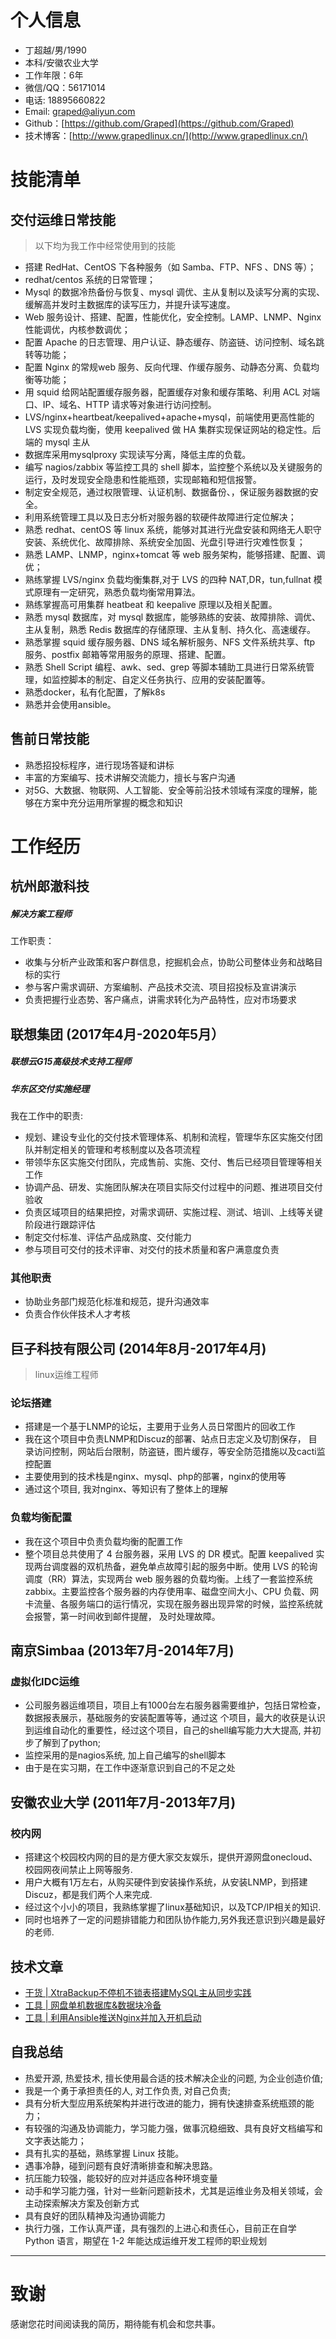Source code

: # 个人信息

 - 丁超越/男/1990 
 - 本科/安徽农业大学 
 - 工作年限：6年
 - 微信/QQ：56171014
 - 电话: 18895660822
 - Email: graped@aliyun.com
 - Github：[https://github.com/Graped](https://github.com/Graped)
 - 技术博客：[http://www.grapedlinux.cn/](http://www.grapedlinux.cn/)


# 技能清单

## 交付运维日常技能
> 以下均为我工作中经常使用到的技能

- 搭建 RedHat、CentOS 下各种服务（如 Samba、FTP、NFS 、DNS 等）；
- redhat/centos 系统的日常管理；
- Mysql 的数据冷热备份与恢复、mysql 调优、主从复制以及读写分离的实现、缓解高并发时主数据库的读写压力，并提升读写速度。
- Web 服务设计、搭建、配置，性能优化，安全控制。LAMP、LNMP、Nginx 性能调优，内核参数调优；
- 配置 Apache 的日志管理、用户认证、静态缓存、防盗链、访问控制、域名跳转等功能；
- 配置 Nginx 的常规web 服务、反向代理、作缓存服务、动静态分离、负载均衡等功能；
- 用 squid 给网站配置缓存服务器，配置缓存对象和缓存策略、利用 ACL 对端口、IP、域名、HTTP 请求等对象进行访问控制。
-  LVS/nginx+heartbeat/keepalived+apache+mysql，前端使用更高性能的 LVS 实现负载均衡，使用 keepalived 做 HA 集群实现保证网站的稳定性。后端的 mysql 主从
- 数据库采用mysqlproxy 实现读写分离，降低主库的负载。
- 编写 nagios/zabbix 等监控工具的 shell 脚本，监控整个系统以及关键服务的运行，及时发现安全隐患和性能瓶颈，实现邮箱和短信报警。
- 制定安全规范，通过权限管理、认证机制、数据备份、，保证服务器数据的安全。
- 利用系统管理工具以及日志分析对服务器的软硬件故障进行定位解决；
- 熟悉 redhat、centOS 等 linux 系统，能够对其进行光盘安装和网络无人职守安装、系统优化、故障排除、系统安全加固、光盘引导进行灾难性恢复；
- 熟悉 LAMP、LNMP，nginx+tomcat 等 web 服务架构，能够搭建、配置、调优；
- 熟练掌握 LVS/nginx 负载均衡集群,对于 LVS 的四种 NAT,DR，tun,fullnat 模式原理有一定研究，熟悉负载均衡常用算法。
- 熟练掌握高可用集群 heatbeat 和 keepalive 原理以及相关配置。
- 熟悉 mysql 数据库，对 mysql 数据库，能够熟练的安装、故障排除、调优、主从复制，熟悉 Redis 数据库的存储原理、主从复制、持久化、高速缓存。
- 熟悉掌握 squid 缓存服务器、DNS 域名解析服务、NFS 文件系统共享、ftp 服务、postfix 邮箱等常用服务的原理、搭建、配置。
- 熟悉 Shell Script 编程、awk、sed、grep 等脚本辅助工具进行日常系统管理，如监控脚本的制定、自定义任务执行、应用的安装配置等。
- 熟悉docker，私有化配置，了解k8s
- 熟悉并会使用ansible。

## 售前日常技能

- 熟悉招投标程序，进行现场答疑和讲标
- 丰富的方案编写、技术讲解交流能力，擅长与客户沟通
- 对5G、大数据、物联网、人工智能、安全等前沿技术领域有深度的理解，能够在方案中充分运用所掌握的概念和知识

 
# 工作经历

## **杭州郎澈科技**

##### 解决方案工程师

工作职责：

* 收集与分析产业政策和客户群信息，挖掘机会点，协助公司整体业务和战略目标的实行
* 参与客户需求调研、方案编制、产品技术交流、项目招投标及宣讲演示
* 负责把握行业态势、客户痛点，讲需求转化为产品特性，应对市场要求

## **联想集团**   (2017年4月-2020年5月）

##### 联想云G15高级技术支持工程师
##### 华东区交付实施经理


我在工作中的职责:

* 规划、建设专业化的交付技术管理体系、机制和流程，管理华东区实施交付团队并制定相关的管理和考核制度以及各项流程
* 带领华东区实施交付团队，完成售前、实施、交付、售后已经项目管理等相关工作
* 协调产品、研发、实施团队解决在项目实际交付过程中的问题、推进项目交付验收
* 负责区域项目的结果把控，对需求调研、实施过程、测试、培训、上线等关键阶段进行跟踪评估
* 制定交付标准、评估产品成熟度、交付能力
* 参与项目可交付的技术评审、对交付的技术质量和客户满意度负责

### 其他职责

* 协助业务部门规范化标准和规范，提升沟通效率
* 负责合作伙伴技术人才考核
  
## 巨子科技有限公司 (2014年8月-2017年4月)
> linux运维工程师

### 论坛搭建

* 搭建是一个基于LNMP的论坛，主要用于业务人员日常图片的回收工作
* 我在这个项目中负责LNMP和Discuz的部署、站点日志定义及切割保存， 目录访问控制，网站后台限制，防盗链，图片缓存，等安全防范措施以及cacti监控配置
* 主要使用到的技术栈是nginx、mysql、php的部署，nginx的使用等
* 通过这个项目, 我对nginx、等知识有了整体上的理解


### 负载均衡配置

* 我在这个项目中负责负载均衡的配置工作
* 整个项目总共使用了 4 台服务器，采用 LVS 的 DR 模式。配置 keepalived
实现两台调度器的双机热备，避免单点故障引起的服务中断。使用 LVS 的轮询调度（RR）算法，实现两台 web 服务器的负载均衡。上线了一套监控系统 zabbix。主要监控各个服务器的内存使用率、磁盘空间大小、CPU 负载、网卡流量、各服务端口的运行情况，实现在服务器出现异常的时候，监控系统就会报警，第一时间收到邮件提醒， 及时处理故障。

## 南京Simbaa (2013年7月-2014年7月)

### 虚拟化IDC运维

* 公司服务器运维项目，项目上有1000台左右服务器需要维护，包括日常检查，数据报表展示，基础服务的安装配置等等，通过这 个项目，最大的收获是认识到运维自动化的重要性，经过这个项目，自己的shell编写能力大大提高, 并初步了解到了python;
* 监控采用的是nagios系统, 加上自己编写的shell脚本
* 由于是在实习期，在工作中逐渐意识到自己的不足之处

## 安徽农业大学 (2011年7月-2013年7月)

### 校内网

* 搭建这个校园校内网的目的是方便大家交友娱乐，提供开源网盘onecloud、校园网夜间禁止上网等服务.
* 用户大概有1万左右，从购买硬件到安装操作系统，从安装LNMP，到搭建Discuz，都是我们两个人来完成.
* 经过这个小小的项目，我熟练掌握了linux基础知识，以及TCP/IP相关的知识.
* 同时也培养了一定的问题排错能力和团队协作能力,另外我还意识到兴趣是最好的老师.

## 技术文章

- [干货 | XtraBackup不停机不锁表搭建MySQL主从同步实践](http://www.grapedlinux.cn/2017/03/23/17032302/)
- [工具 | 网盘单机数据库&数据块冷备](https://box.lenovo.com/l/951N0R)
- [工具 | 利用Ansible推送Nginx并加入开机启动](https://github.com/Graped/ansibleinstallnginx)



## 自我总结

* 热爱开源, 热爱技术, 擅长使用最合适的技术解决企业的问题, 为企业创造价值;
* 我是一个勇于承担责任的人, 对工作负责, 对自己负责; 
* 具有分析大型应用系统架构并进行改进的能力，拥有快速排查系统瓶颈的能力；
* 有较强的沟通及协调能力，学习能力强，做事沉稳细致、具有良好文档编写和文字表达能力；
* 具有扎实的基础，熟练掌握 Linux 技能。
* 遇事冷静，碰到问题有良好清晰排查和解决思路。
* 抗压能力较强，能较好的应对并适应各种环境变量
* 动手和学习能力强，针对一些新问题新技术，尤其是运维业务及相关领域，会主动探索解决方案及创新方式
* 具有良好的团队精神及沟通协调能力
* 执行力强，工作认真严谨，具有强烈的上进心和责任心，目前正在自学 Python 语言，期望在 1-2 年能达成运维开发工程师的职业规划


---      
# 致谢
感谢您花时间阅读我的简历，期待能有机会和您共事。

• • • • • • •

WHAT IS BEING ASKED:
Repeat only the lines from the beginning of the material through the line containing "- 配置 Nginx 的常规web", both ends kept, leaving pictures out.

SOLVED PROBLEM:
Source code

: # 个人信息

 - 丁超越/男/1990 
 - 本科/安徽农业大学 
 - 工作年限：6年
 - 微信/QQ：56171014
 - 电话: 18895660822
 - Email: graped@aliyun.com
 - Github：[https://github.com/Graped](https://github.com/Graped)
 - 技术博客：[http://www.grapedlinux.cn/](http://www.grapedlinux.cn/)


# 技能清单

## 交付运维日常技能
> 以下均为我工作中经常使用到的技能

- 搭建 RedHat、CentOS 下各种服务（如 Samba、FTP、NFS 、DNS 等）；
- redhat/centos 系统的日常管理；
- Mysql 的数据冷热备份与恢复、mysql 调优、主从复制以及读写分离的实现、缓解高并发时主数据库的读写压力，并提升读写速度。
- Web 服务设计、搭建、配置，性能优化，安全控制。LAMP、LNMP、Nginx 性能调优，内核参数调优；
- 配置 Apache 的日志管理、用户认证、静态缓存、防盗链、访问控制、域名跳转等功能；
- 配置 Nginx 的常规web 服务、反向代理、作缓存服务、动静态分离、负载均衡等功能；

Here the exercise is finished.